Farrow disputes Naomi Campbell’s ‘blood diamond’ testimony
Testifying before the Sierra Leone war crimes court Monday, US actress Mia Farrow said she heard supermodel Naomi Campbell saying she had been given a “huge diamond” by then Liberian president, Charles Taylor.
AFP - US actress Mia Farrow said Monday Naomi Campbell named Liberia's Charles Taylor as the man who sent a "huge diamond" to the supermodel's room in 1997, during testimony at a war crimes trial.
"She said that in the night she had been awakened. Some men were knocking at her door. They were sent by Charles Taylor and they had given her a huge diamond," Farrow told the Liberian ex-president's trial in The Hague.

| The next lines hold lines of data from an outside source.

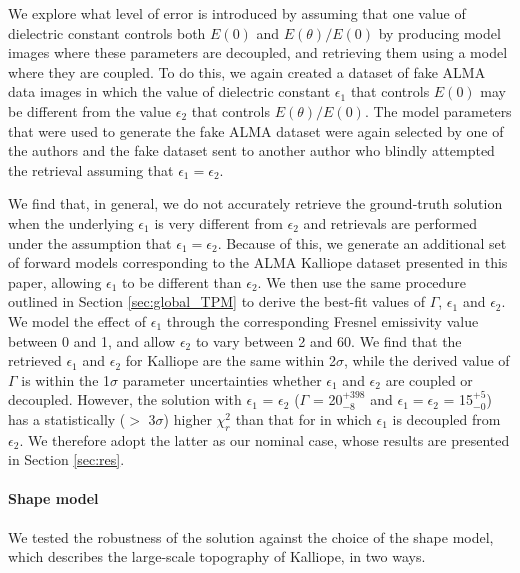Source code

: \documentclass[]{aastex631}
\begin{document}
We explore what level of error is introduced by assuming that one value of dielectric constant controls both $E(0)$ and $E({\theta})/E({0})$ by producing model images where these parameters are decoupled, and retrieving them using a model where they are coupled. To do this, we again created a dataset of fake ALMA data images in which the value of dielectric constant $\epsilon_1$ that controls $E({0})$ may be different from the value $\epsilon_2$ that controls $E({\theta})/E({0})$. The model parameters that were used to generate the fake ALMA dataset were again selected by one of the authors and the fake dataset sent to another author who blindly attempted the retrieval assuming that $\epsilon_1=\epsilon_2$. 

We find that, in general, we do not accurately retrieve the ground-truth solution when the underlying $\epsilon_1$ is very different from $\epsilon_2$ and retrievals are performed under the assumption that $\epsilon_1=\epsilon_2$. Because of this, we generate an additional set of forward models corresponding to the ALMA Kalliope dataset presented in this paper, allowing $\epsilon_1$ to be different than $\epsilon_2$. We then use the same procedure outlined in Section \ref{sec:global_TPM} to derive the best-fit values of $\Gamma$, $\epsilon_1$ and $\epsilon_2$. We model the effect of $\epsilon_1$ through the corresponding Fresnel emissivity value between 0 and 1, and allow $\epsilon_2$ to vary between 2 and 60. We find that the retrieved $\epsilon_1$ and $\epsilon_2$ for Kalliope are the same within 2$\sigma$, while the derived value of $\Gamma$ is within the 1$\sigma$ parameter uncertainties whether $\epsilon_1$ and $\epsilon_2$ are coupled or decoupled. However, the solution with $\epsilon_1$ = $\epsilon_2$ ($\Gamma$ = 20$^{+398}_{-8}$ and $\epsilon_1=\epsilon_2$ = 15$^{+5}_{-0}$) has a statistically ($>$ 3$\sigma$) higher $\chi_r^2$ than that for in which $\epsilon_1$ is decoupled from $\epsilon_2$. We therefore adopt the latter as our nominal case, whose results are presented in Section \ref{sec:res}.

\paragraph{Shape model}

We tested the robustness of the solution against the choice of the shape model, which describes the large-scale topography of Kalliope, in two ways. 
\end{document}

Farrow as well as Campbell's former agent, Carole White, have been called to testify Monday about a charity dinner hosted by then South African president Nelson Mandela in September 1997, after which two men brought a parcel of diamonds to Campbell's room at a guesthouse.
The two women were summoned as witnesses in the Taylor trial to challenge Campbell's evidence that she did not know who had sent her the late-night gift.
Wearing a dark pin-stripe suit, Farrow said in the witness stand that Campbell had talked of the gift at breakfast the next morning, "before she even sat down".
The model had also told the group that "she intended to give it to Nelson Mandela's children's charities," the actress said.
Farrow was called to the stand first, despite a witness list filed by the prosecution putting White in the opening slot.
Taylor's lawyer Courtenay Griffiths objected to the switch, but the judges allowed the prosecution to proceed.
Campbell told judges on Thursday the men gave her a pouch of "dirty-looking stones", which South African police have since identified as rough diamonds.
But she insisted she did not know who the gift came from, though she "assumed" it was Taylor.
White also is expected to challenge Campbell's version of events, having told prosecutors that Taylor and her ex-protege were "mildly flirtatious" throughout the dinner, and that she heard him promise the model a gift of diamonds.
"It was arranged that he would send some men back with the gift," stated the notes of an interview prosecutors had with White in May.
White said Campbell "seemed excited about the diamonds and she kept talking about them."
Two men arrived at the model's door that night, and White said she saw them give her "a scrubby piece of paper" containing about six "small, greyish pebbles".
When the delivery came, White "thought that Ms Campbell was disappointed because she thought she was going to get a big shiny diamond and these just looked like pebbles."
Taylor, 62, is on trial for his alleged role in the 1991-2001 Sierra Leone civil war that claimed some 120,000 lives.
He is accused of receiving illegally mined "blood diamonds" for arming rebels who murdered, raped and maimed Sierra Leone civilians, amputating their limbs and carving initials on their bodies.
Prosecutors want to prove that Taylor took rough diamonds to South Africa in 1997 "to sell... or exchange them for weapons" for Sierra Leone rebels.
Jeremy Ratcliffe, a former director of the Nelson Mandela Children's Fund, has since confirmed that Campbell gave him the rough diamonds which he handed over to police last Thursday.
South African police say they may want to question the model.